Wheels of Being

In Zarathustra, Nietzsche proclaims:

Everything goes, everything comes back; eternally rolls the wheel of Being. Everything dies, everything blossoms again; eternally runs the year of Being. Everything breaks, everything is joined anew; eternally the same House of Being is built. Everything parts, everything greets every other thing again; eternally the ring of Being remains faithful to itself. In every Now, Being begins; round every Here rolls the sphere There. The center is everywhere. Bent is the path of eternity.

Silence

"[Heidegger] brings up the image of a sentinel at his station in the night surrounded by absolute darkness. The sentinel is tuning into the surrounding silence of beings in an attempt to catch the tiniest signs of the sound’s barely detectable emergence amidst its absence."
-Dugin

Posthumanity

"Man becomes posthuman. On the one hand, this is an Übermensch-technician, deftly reasoning, dealing with the mobile web, capable of loading information streams with data. On the other hand, he is an Untermensch, which is also a version of posthumanity. He is a consumer, user, sticking his finger and his eye into the 'friendly interface,' going through countless links. 

"No longer capable of comprehending text, he is simply searching in the databases for that which corresponds to his perception of the 'here and now.' This is constant internautic wandering through simulated, winking objects when, staring at the screen, it is impossible to guess whether these are images on the screen or whether offline has begun, as he also continues to communicate with someone via Skype." (A. Dugin)

Dreamworld

Unlike my previous blogging experiments, I've made a conscious effort to limit nunc aut nunquam to my creative pursuits, both personal and professional. Of course, I don't exist in a vacuum, which means that I occasionally mention music that inspires me, present a bit of pertinent theory (philosophy), or record personal observations on Nature and travel, as long as the latter directly relates to the blog's objectives.
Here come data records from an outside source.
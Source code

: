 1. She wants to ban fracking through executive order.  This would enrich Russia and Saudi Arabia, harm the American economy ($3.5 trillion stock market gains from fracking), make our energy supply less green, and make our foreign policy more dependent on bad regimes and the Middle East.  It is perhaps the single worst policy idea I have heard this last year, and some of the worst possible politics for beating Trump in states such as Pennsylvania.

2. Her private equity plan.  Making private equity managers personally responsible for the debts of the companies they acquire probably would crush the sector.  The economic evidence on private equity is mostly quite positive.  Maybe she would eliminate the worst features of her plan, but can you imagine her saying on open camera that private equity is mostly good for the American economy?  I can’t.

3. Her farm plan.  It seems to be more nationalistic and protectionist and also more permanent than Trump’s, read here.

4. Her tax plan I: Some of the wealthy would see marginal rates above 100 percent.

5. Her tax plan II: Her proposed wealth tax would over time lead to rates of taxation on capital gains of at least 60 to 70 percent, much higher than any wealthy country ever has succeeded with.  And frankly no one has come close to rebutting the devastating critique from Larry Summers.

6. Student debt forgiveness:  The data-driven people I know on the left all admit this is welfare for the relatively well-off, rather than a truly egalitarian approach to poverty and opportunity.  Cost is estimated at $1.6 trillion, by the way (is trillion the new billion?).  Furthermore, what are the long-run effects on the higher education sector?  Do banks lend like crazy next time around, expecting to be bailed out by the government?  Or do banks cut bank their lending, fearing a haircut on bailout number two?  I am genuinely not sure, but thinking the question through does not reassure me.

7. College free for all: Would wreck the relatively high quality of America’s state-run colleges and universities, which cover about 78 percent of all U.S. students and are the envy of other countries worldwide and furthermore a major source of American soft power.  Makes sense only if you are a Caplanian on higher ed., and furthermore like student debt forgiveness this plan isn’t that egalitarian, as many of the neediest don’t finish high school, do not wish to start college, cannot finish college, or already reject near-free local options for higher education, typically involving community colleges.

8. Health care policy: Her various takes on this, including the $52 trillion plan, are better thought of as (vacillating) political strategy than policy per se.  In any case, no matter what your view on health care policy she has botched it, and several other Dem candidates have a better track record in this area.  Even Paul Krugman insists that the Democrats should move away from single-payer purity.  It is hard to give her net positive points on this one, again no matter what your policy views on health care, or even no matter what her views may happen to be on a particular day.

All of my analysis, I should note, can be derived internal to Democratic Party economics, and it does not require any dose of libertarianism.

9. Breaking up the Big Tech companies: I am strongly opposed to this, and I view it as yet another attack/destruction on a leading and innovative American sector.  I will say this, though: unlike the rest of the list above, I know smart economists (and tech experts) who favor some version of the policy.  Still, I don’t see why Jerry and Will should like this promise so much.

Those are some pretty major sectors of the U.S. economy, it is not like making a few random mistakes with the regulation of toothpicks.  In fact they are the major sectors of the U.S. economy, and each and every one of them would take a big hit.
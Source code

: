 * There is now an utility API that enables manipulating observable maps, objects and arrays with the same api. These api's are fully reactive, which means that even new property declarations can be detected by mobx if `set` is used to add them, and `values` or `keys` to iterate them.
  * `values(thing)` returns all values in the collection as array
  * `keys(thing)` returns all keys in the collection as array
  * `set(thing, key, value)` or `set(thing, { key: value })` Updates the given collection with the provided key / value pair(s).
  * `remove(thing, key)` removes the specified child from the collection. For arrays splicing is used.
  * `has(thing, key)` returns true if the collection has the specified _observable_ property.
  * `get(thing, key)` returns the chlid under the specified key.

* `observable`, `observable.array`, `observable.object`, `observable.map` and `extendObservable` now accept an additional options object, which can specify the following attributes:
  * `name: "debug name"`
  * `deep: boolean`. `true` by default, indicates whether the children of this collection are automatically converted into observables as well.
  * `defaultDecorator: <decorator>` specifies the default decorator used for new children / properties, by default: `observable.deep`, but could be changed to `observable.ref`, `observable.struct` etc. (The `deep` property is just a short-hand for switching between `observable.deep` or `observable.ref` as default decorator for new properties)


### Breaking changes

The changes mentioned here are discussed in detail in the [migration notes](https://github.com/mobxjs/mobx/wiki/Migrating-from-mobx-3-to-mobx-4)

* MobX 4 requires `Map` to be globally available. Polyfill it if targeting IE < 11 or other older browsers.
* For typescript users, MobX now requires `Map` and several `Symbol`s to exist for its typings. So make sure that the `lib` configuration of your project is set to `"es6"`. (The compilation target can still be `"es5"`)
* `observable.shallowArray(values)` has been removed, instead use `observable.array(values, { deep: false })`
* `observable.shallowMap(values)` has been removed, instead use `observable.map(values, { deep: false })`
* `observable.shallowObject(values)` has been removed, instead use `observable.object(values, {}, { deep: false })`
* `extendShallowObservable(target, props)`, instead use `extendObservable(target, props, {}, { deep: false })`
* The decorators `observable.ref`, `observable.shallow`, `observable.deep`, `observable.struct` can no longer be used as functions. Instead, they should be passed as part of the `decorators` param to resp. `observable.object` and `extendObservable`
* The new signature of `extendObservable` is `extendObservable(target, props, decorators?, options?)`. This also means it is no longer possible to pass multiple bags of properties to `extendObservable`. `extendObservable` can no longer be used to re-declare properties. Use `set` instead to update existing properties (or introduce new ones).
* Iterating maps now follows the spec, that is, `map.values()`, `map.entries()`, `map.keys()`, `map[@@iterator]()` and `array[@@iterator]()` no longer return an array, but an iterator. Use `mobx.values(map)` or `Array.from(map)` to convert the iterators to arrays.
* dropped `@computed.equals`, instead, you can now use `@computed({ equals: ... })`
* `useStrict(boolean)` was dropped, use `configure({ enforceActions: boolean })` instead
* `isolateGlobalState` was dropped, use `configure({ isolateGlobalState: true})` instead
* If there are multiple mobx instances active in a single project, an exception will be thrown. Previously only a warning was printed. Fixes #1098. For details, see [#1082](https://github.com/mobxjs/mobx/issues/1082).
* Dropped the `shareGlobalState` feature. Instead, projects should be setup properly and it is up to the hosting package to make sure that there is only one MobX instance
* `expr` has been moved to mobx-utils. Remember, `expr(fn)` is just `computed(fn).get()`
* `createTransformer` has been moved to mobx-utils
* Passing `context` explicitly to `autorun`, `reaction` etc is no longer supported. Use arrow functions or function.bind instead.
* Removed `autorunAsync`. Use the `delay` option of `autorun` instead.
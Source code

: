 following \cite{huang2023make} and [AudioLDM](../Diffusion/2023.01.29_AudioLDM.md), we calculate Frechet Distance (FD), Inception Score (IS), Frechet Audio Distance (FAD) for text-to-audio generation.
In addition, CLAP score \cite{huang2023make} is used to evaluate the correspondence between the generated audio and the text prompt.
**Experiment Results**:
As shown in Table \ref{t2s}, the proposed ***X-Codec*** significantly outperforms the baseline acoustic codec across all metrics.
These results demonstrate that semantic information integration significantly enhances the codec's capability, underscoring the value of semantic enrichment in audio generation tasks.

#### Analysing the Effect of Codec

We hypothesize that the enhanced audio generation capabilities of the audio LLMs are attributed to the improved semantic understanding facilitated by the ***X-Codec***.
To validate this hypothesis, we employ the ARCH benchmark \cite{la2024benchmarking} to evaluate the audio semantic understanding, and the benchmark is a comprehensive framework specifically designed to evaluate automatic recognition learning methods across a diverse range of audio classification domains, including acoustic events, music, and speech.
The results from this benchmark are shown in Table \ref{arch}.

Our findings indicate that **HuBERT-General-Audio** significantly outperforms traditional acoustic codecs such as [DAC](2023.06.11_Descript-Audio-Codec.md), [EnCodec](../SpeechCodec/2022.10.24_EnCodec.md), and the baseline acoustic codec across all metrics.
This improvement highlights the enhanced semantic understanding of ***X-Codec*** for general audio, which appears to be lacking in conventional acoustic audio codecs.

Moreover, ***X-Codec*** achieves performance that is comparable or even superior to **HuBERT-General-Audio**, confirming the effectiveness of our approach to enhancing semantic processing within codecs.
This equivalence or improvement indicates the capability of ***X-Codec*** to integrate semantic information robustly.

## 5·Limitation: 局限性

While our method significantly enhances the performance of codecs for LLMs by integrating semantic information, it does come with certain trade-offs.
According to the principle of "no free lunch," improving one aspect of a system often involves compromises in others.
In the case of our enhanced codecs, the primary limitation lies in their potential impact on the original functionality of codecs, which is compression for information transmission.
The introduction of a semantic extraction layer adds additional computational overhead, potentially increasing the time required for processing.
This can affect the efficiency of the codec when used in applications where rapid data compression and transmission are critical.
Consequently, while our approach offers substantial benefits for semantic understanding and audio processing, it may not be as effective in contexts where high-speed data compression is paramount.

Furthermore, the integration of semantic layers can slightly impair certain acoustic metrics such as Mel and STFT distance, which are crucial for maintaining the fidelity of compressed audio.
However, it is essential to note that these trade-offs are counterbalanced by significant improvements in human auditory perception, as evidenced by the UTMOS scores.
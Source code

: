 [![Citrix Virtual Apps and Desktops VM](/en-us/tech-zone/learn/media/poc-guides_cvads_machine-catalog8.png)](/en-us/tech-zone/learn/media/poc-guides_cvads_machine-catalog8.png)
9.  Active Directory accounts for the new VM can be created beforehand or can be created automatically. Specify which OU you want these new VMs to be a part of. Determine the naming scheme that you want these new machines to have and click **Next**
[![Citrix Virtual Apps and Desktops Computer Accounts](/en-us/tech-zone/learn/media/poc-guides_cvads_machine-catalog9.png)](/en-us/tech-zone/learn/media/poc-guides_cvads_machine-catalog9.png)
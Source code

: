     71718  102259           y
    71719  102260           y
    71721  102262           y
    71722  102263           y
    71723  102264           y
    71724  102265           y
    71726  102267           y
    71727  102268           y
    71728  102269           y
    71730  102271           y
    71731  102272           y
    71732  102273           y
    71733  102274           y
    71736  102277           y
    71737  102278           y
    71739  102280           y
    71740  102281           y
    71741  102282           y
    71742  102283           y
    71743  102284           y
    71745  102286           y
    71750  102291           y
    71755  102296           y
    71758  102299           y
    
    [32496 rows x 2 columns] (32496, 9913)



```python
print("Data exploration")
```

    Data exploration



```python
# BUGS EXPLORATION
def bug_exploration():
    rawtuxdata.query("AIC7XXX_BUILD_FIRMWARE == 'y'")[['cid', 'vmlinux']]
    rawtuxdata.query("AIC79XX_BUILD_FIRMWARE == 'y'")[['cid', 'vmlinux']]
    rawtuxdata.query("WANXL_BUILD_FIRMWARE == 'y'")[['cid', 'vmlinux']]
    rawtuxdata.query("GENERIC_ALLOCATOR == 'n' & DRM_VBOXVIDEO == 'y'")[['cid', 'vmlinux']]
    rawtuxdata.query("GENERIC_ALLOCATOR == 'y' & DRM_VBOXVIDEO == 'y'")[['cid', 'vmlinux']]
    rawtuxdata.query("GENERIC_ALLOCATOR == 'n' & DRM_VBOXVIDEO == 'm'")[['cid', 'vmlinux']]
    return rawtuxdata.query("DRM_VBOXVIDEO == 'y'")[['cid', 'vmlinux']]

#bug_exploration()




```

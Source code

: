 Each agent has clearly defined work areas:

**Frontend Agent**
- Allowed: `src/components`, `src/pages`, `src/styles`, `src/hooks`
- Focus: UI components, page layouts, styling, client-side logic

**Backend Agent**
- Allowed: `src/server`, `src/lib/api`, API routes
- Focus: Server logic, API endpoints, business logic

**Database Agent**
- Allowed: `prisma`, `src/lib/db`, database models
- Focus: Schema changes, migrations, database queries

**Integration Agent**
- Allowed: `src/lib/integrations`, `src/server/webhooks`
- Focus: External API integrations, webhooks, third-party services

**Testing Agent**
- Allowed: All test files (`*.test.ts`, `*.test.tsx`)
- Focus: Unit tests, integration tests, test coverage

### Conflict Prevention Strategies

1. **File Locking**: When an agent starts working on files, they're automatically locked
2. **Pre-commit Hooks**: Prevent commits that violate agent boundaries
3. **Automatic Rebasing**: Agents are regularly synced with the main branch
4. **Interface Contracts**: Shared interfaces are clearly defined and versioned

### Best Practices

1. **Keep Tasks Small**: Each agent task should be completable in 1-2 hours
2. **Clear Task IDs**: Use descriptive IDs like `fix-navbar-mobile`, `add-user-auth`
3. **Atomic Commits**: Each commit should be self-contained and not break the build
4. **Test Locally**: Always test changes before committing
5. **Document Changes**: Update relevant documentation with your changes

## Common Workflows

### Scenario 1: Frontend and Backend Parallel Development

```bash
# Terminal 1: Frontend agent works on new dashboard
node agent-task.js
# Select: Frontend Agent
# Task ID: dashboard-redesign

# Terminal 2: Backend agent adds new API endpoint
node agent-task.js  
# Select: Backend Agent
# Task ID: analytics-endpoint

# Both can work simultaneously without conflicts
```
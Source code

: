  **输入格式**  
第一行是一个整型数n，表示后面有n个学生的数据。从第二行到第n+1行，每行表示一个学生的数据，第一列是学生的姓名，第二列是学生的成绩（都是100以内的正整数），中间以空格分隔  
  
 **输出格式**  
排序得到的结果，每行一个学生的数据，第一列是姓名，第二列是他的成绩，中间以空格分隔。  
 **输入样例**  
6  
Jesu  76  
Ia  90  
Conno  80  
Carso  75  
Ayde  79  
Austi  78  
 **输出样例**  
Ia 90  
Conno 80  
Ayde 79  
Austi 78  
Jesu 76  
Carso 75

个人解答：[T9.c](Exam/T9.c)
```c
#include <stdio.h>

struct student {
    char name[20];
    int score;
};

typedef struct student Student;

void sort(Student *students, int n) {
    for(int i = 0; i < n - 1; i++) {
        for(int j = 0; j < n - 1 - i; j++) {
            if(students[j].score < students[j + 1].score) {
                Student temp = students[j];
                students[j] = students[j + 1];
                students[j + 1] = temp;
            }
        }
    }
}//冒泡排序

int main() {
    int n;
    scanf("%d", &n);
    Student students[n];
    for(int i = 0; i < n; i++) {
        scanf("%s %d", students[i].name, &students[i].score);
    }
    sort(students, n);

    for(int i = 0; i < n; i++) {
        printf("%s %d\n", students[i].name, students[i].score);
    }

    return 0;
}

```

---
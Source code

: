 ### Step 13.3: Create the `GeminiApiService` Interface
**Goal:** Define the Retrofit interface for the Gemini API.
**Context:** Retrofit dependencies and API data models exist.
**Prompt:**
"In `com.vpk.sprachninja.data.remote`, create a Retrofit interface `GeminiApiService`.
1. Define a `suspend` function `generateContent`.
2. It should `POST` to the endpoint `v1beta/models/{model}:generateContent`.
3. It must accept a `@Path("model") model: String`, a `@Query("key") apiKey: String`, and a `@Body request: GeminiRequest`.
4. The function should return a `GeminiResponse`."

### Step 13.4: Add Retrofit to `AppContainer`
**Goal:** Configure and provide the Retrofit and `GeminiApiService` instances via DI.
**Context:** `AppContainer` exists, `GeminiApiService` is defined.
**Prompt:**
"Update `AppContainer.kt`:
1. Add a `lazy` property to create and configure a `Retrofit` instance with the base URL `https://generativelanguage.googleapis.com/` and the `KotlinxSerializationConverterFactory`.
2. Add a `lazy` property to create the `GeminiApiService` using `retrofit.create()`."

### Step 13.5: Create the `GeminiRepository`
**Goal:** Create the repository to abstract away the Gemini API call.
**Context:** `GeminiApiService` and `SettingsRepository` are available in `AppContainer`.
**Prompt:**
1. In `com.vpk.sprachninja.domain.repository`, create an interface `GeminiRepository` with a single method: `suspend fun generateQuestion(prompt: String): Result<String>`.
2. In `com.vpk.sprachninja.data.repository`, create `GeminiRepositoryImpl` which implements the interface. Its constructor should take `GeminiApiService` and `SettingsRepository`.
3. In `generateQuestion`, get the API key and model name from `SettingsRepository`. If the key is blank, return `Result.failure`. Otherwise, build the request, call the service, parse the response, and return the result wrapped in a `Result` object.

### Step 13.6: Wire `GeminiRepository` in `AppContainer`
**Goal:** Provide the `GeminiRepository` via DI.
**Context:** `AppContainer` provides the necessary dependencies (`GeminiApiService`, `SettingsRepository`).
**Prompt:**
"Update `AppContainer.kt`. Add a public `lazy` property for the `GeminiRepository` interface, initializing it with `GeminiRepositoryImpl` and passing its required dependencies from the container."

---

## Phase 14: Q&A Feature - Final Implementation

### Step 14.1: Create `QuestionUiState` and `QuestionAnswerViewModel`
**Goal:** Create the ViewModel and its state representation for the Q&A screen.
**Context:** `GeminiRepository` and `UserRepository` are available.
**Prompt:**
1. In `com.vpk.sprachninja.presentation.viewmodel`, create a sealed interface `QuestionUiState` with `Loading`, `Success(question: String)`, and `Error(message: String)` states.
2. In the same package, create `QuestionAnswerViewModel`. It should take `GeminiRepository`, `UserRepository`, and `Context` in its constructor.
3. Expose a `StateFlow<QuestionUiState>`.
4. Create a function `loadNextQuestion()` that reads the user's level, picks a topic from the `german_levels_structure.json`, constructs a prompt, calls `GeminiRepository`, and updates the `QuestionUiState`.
Initially, I assumed that doing so would be difficult for someone like me who is used to political commentary and historic debate. Yet as weeks, then months flew by, I realized that I was wrong. In fact, I began to consider the possibility of consistently choosing metaphor over rational argument, embracing aesthetics over politics, finding the eternal in the everyday. This will be my small contribution to reinstating the archaic--which has been suppressed far too long--to its rightful place.

Imitating Nature

"We will have achieved much for the study of aesthetics when we come, not merely to a logical understanding, but also to the immediately certain apprehension of the fact that the further development of art is bound up with the duality of the Apollonian and the Dionysian, just as reproduction depends upon the duality of the sexes, their continuing strife and only periodically occurring reconciliation. We take these names from the Greeks who gave a clear voice to the profound secret teachings of their contemplative art, not in ideas, but in the powerfully clear forms of their divine world." 

"With those two gods of art, Apollo and Dionysus, we link our recognition that in the Greek world there exists a huge contrast, in origins and purposes, between visual (plastic) arts, the Apollonian, and the non-visual art of music, the Dionysian. Both very different drives go hand in hand, for the most part in open conflict with each other and simultaneously provoking each other all the time to new and more powerful offspring, in order to perpetuate for themselves the contest of opposites which the common word 'Art' only seems to bridge, until they finally, through a marvelous metaphysical act, seem to pair up with each other and, as this pair, produce Attic tragedy, just as much a Dionysian as an Apollonian work of art."

"In order to get closer to these two instinctual drives, let us think of them next as the separate artistic worlds of dreams and of intoxication, physiological phenomena between which we can observe an opposition corresponding to the one between the Apollonian and the Dionysian."